Without some specification under `checkpoint:` UDTube will not generate
checkpoints!

#### Callbacks

The user will likely want to configure additional callbacks. Some useful
examples are given below.

The
[`LearningRateMonitor`](https://lightning.ai/docs/pytorch/stable/api/lightning.pytorch.callbacks.LearningRateMonitor.html)
callback records learning rates; this is useful when working with multiple
optimizers and/or schedulers, as we do here.

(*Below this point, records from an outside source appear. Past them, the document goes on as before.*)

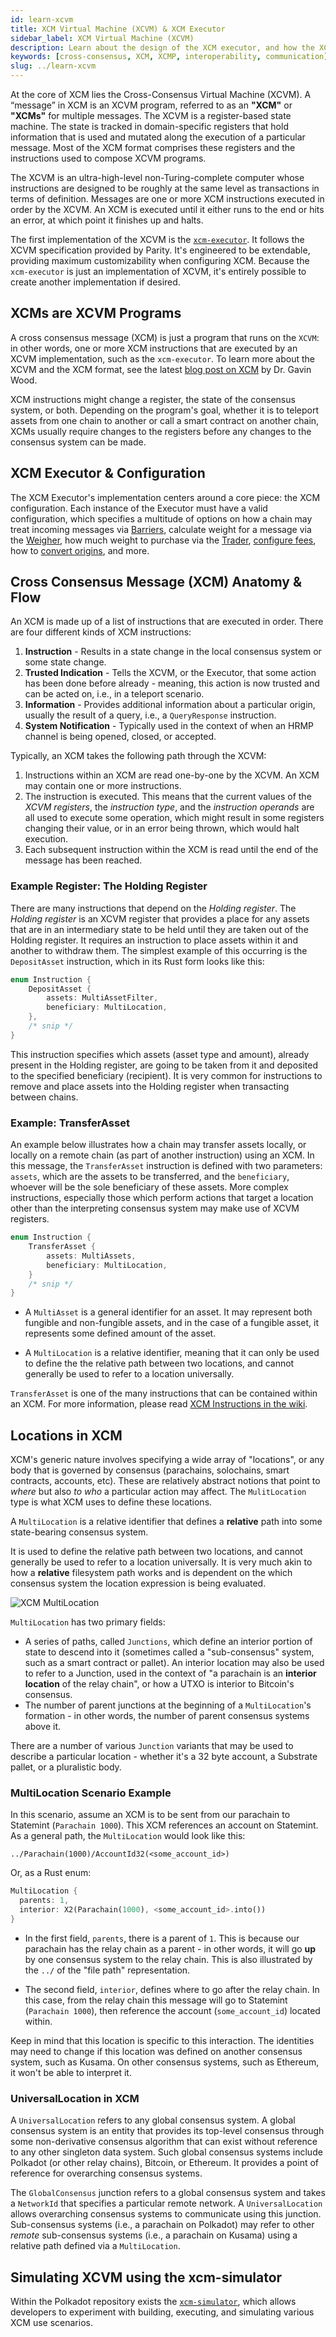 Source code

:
```yaml
---
id: learn-xcvm
title: XCM Virtual Machine (XCVM) & XCM Executor
sidebar_label: XCM Virtual Machine (XCVM)
description: Learn about the design of the XCM executor, and how the XCM Virtual machine works.
keywords: [cross-consensus, XCM, XCMP, interoperability, communication]
slug: ../learn-xcvm
---
```


At the core of XCM lies the Cross-Consensus Virtual Machine (XCVM). A “message” in XCM is an XCVM
program, referred to as an **"XCM"** or **"XCMs"** for multiple messages. The XCVM is a
register-based state machine. The state is tracked in domain-specific registers that hold
information that is used and mutated along the execution of a particular message. Most of the XCM
format comprises these registers and the instructions used to compose XCVM programs.

The XCVM is an ultra-high-level non-Turing-complete computer whose instructions are designed to be
roughly at the same level as transactions in terms of definition. Messages are one or more XCM
instructions executed in order by the XCVM. An XCM is executed until it either runs to the end or
hits an error, at which point it finishes up and halts.

The first implementation of the XCVM is the
[`xcm-executor`](https://github.com/paritytech/polkadot/tree/26b0c4f6273190f4538b24939a56b6a0b51a344c/xcm/xcm-executor).
It follows the XCVM specification provided by Parity. It's engineered to be extendable, providing
maximum customizability when configuring XCM. Because the `xcm-executor` is just an implementation
of XCVM, it's entirely possible to create another implementation if desired.

## XCMs are XCVM Programs

A cross consensus message (XCM) is just a program that runs on the `XCVM`: in other words, one or
more XCM instructions that are executed by an XCVM implementation, such as the `xcm-executor`. To
learn more about the XCVM and the XCM format, see the latest
[blog post on XCM](https://medium.com/polkadot-network/xcm-part-iii-execution-and-error-management-ceb8155dd166)
by Dr. Gavin Wood.

XCM instructions might change a register, the state of the consensus system, or both. Depending on
the program's goal, whether it is to teleport assets from one chain to another or call a smart
contract on another chain, XCMs usually require changes to the registers before any changes to the
consensus system can be made.

## XCM Executor & Configuration

The XCM Executor's implementation centers around a core piece: the XCM configuration. Each instance
of the Executor must have a valid configuration, which specifies a multitude of options on how a
chain may treat incoming messages via
[Barriers](https://github.com/paritytech/polkadot/blob/26b0c4f6273190f4538b24939a56b6a0b51a344c/xcm/xcm-executor/src/config.rs#L52),
calculate weight for a message via the
[Weigher](https://github.com/paritytech/polkadot/blob/26b0c4f6273190f4538b24939a56b6a0b51a344c/xcm/xcm-executor/src/config.rs#L55),
how much weight to purchase via the
[Trader](https://github.com/paritytech/polkadot/blob/26b0c4f6273190f4538b24939a56b6a0b51a344c/xcm/xcm-executor/src/config.rs#L58),
[configure fees](https://github.com/paritytech/polkadot/blob/26b0c4f6273190f4538b24939a56b6a0b51a344c/xcm/xcm-executor/src/config.rs#L89),
how to
[convert origins](https://github.com/paritytech/polkadot/blob/26b0c4f6273190f4538b24939a56b6a0b51a344c/xcm/xcm-executor/src/config.rs#L40),
and more.

## Cross Consensus Message (XCM) Anatomy & Flow

An XCM is made up of a list of instructions that are executed in order. There are four different
kinds of XCM instructions:

1. **Instruction** - Results in a state change in the local consensus system or some state change.
2. **Trusted Indication** - Tells the XCVM, or the Executor, that some action has been done before
   already - meaning, this action is now trusted and can be acted on, i.e., in a teleport scenario.
3. **Information** - Provides additional information about a particular origin, usually the result
   of a query, i.e., a `QueryResponse` instruction.
4. **System Notification** - Typically used in the context of when an HRMP channel is being opened,
   closed, or accepted.

Typically, an XCM takes the following path through the XCVM:

1.  Instructions within an XCM are read one-by-one by the XCVM. An XCM may contain one or more
    instructions.
2.  The instruction is executed. This means that the current values of the _XCVM registers_, the
    _instruction type_, and the _instruction operands_ are all used to execute some operation, which
    might result in some registers changing their value, or in an error being thrown, which would
    halt execution.
3.  Each subsequent instruction within the XCM is read until the end of the message has been
    reached.

### Example Register: The Holding Register

There are many instructions that depend on the _Holding register_. The _Holding register_ is an XCVM
register that provides a place for any assets that are in an intermediary state to be held until
they are taken out of the Holding register. It requires an instruction to place assets within it and
another to withdraw them. The simplest example of this occurring is the `DepositAsset` instruction,
which in its Rust form looks like this:

```rust
enum Instruction {
    DepositAsset {
        assets: MultiAssetFilter,
        beneficiary: MultiLocation,
    },
    /* snip */
}
```

This instruction specifies which assets (asset type and amount), already present in the Holding
register, are going to be taken from it and deposited to the specified beneficiary (recipient). It
is very common for instructions to remove and place assets into the Holding register when
transacting between chains.

### Example: TransferAsset

An example below illustrates how a chain may transfer assets locally, or locally on a remote chain
(as part of another instruction) using an XCM. In this message, the `TransferAsset` instruction is
defined with two parameters: `assets`, which are the assets to be transferred, and the
`beneficiary`, whoever will be the sole beneficiary of these assets. More complex instructions,
especially those which perform actions that target a location other than the interpreting consensus
system may make use of XCVM registers.

```rust
enum Instruction {
    TransferAsset {
        assets: MultiAssets,
        beneficiary: MultiLocation,
    }
    /* snip */
}
```

- A `MultiAsset` is a general identifier for an asset. It may represent both fungible and
  non-fungible assets, and in the case of a fungible asset, it represents some defined amount of the
  asset.

- A `MultiLocation` is a relative identifier, meaning that it can only be used to define the the
  relative path between two locations, and cannot generally be used to refer to a location
  universally.

`TransferAsset` is one of the many instructions that can be contained within an XCM. For more
information, please read [XCM Instructions in the wiki](./learn-xcm-instructions.md).

## Locations in XCM

XCM's generic nature involves specifying a wide array of "locations", or any body that is governed
by consensus (parachains, solochains, smart contracts, accounts, etc). These are relatively abstract
notions that point to _where_ but also _to who_ a particular action may affect. The `MulitLocation`
type is what XCM uses to define these locations.

A `MultiLocation` is a relative identifier that defines a **relative** path into some state-bearing
consensus system.

It is used to define the relative path between two locations, and cannot generally be used to refer
to a location universally. It is very much akin to how a **relative** filesystem path works and is
dependent on the which consensus system the location expression is being evaluated.

![XCM MultiLocation](../assets/cross-consensus/multilocation.png)

`MultiLocation` has two primary fields:

- A series of paths, called `Junctions`, which define an interior portion of state to descend into
  it (sometimes called a "sub-consensus" system, such as a smart contract or pallet). An interior
  location may also be used to refer to a Junction, used in the context of "a parachain is an
  **interior location** of the relay chain", or how a UTXO is interior to Bitcoin's consensus.
- The number of parent junctions at the beginning of a `MultiLocation`'s formation - in other words,
  the number of parent consensus systems above it.

There are a number of various `Junction` variants that may be used to describe a particular
location - whether it's a 32 byte account, a Substrate pallet, or a pluralistic body.

### MultiLocation Scenario Example

In this scenario, assume an XCM is to be sent from our parachain to Statemint (`Parachain 1000`).
This XCM references an account on Statemint. As a general path, the `MultiLocation` would look like
this:

```
../Parachain(1000)/AccountId32(<some_account_id>)
```

Or, as a Rust enum:

```rust
MultiLocation {
  parents: 1,
  interior: X2(Parachain(1000), <some_account_id>.into())
}
```

- In the first field, `parents`, there is a parent of `1`. This is because our parachain has the
  relay chain as a parent - in other words, it will go **up** by one consensus system to the relay
  chain. This is also illustrated by the `../` of the "file path" representation.

- The second field, `interior`, defines where to go after the relay chain. In this case, from the
  relay chain this message will go to Statemint (`Parachain 1000`), then reference the account
  (`some_account_id`) located within.

Keep in mind that this location is specific to this interaction. The identities may need to change
if this location was defined on another consensus system, such as Kusama. On other consensus
systems, such as Ethereum, it won't be able to interpret it.

### UniversalLocation in XCM

A `UniversalLocation` refers to any global consensus system. A global consensus system is an entity
that provides its top-level consensus through some non-derivative consensus algorithm that can exist
without reference to any other singleton data system. Such global consensus systems include Polkadot
(or other relay chains), Bitcoin, or Ethereum. It provides a point of reference for overarching
consensus systems.

The `GlobalConsensus` junction refers to a global consensus system and takes a `NetworkId` that
specifies a particular remote network. A `UniversalLocation` allows overarching consensus systems to
communicate using this junction. Sub-consensus systems (i.e., a parachain on Polkadot) may refer to
other _remote_ sub-consensus systems (i.e., a parachain on Kusama) using a relative path defined via
a `MultiLocation`.

## Simulating XCVM using the xcm-simulator

Within the Polkadot repository exists the
[`xcm-simulator`](https://github.com/paritytech/polkadot/tree/master/xcm/xcm-simulator), which
allows developers to experiment with building, executing, and simulating various XCM use scenarios.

A sample YAML snippet is given
below.

...
trainer:
callbacks:
- class_path: lightning.pytorch.callbacks.LearningRateMonitor
init_args:
logging_interval: epoch
...

The
[`EarlyStopping`](https://lightning.ai/docs/pytorch/stable/common/early_stopping.html)
callback enables early stopping based on a monitored quantity and a fixed
"patience". A sample YAML snipppet with a patience of 10 is given below.

...
trainer:
callbacks:
- class_path: lightning.pytorch.callbacks.EarlyStopping
init_args:
monitor: val_loss
patience: 10
verbose: true
...

Adjust the `patience` parameter as needed.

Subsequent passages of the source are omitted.